### [SOURCE RECORDS]

*-*-*

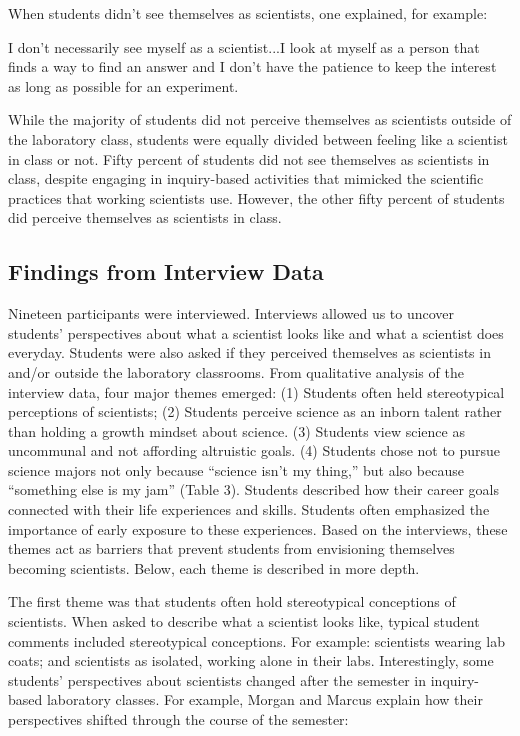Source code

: \documentclass[11.5pt]{sig-alternate} %
\begin{document}
\begin{large}
When students didn’t see themselves as scientists, one explained, for example: 

I don’t necessarily see myself as a scientist...I look at myself as a person that finds a way to find an answer and I don’t have the patience to keep the interest as long as possible for an experiment.

While the majority of students did not perceive themselves as scientists outside of the laboratory class, students were equally divided between feeling like a scientist in class or not. Fifty percent of students did not see themselves as scientists in class, despite engaging in inquiry-based activities that mimicked the scientific practices that working scientists use. However, the other fifty percent of students did perceive themselves as scientists in class.

\subsection*{Findings from Interview Data}

Nineteen participants were interviewed. Interviews allowed us to uncover students’ perspectives about what a scientist looks like and what a scientist does everyday.  Students were also asked if they perceived themselves as scientists in and/or outside the laboratory classrooms. From qualitative analysis of the interview data, four major themes emerged: (1) Students often held stereotypical perceptions of scientists; (2) Students perceive science as an inborn talent rather than holding a growth mindset about science. (3) Students view science as uncommunal and not affording altruistic goals. (4) Students chose not to pursue science majors not only because “science isn’t my thing,” but also because “something else is my jam” (Table 3). Students described how their career goals connected with their life experiences and skills. Students often emphasized the importance of early exposure to these experiences. Based on the interviews, these themes act as barriers that prevent students from envisioning themselves becoming scientists. Below, each theme is described in more depth.

The first theme was that students often hold stereotypical conceptions of scientists. When asked to describe what a scientist looks like, typical student comments included stereotypical conceptions. For example: scientists wearing lab coats; and scientists as isolated, working alone in their labs. Interestingly, some students’ perspectives about scientists changed after the semester in inquiry-based laboratory classes. For example, Morgan and Marcus explain how their perspectives shifted through the course of the semester:


\end{large}
\end{document}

*-*-*

### [WHAT THIS TASK INVOLVES]
Count every line above that holds the string "outside" and give the total, nothing more.

### [ANSWER TO THIS TASK]
2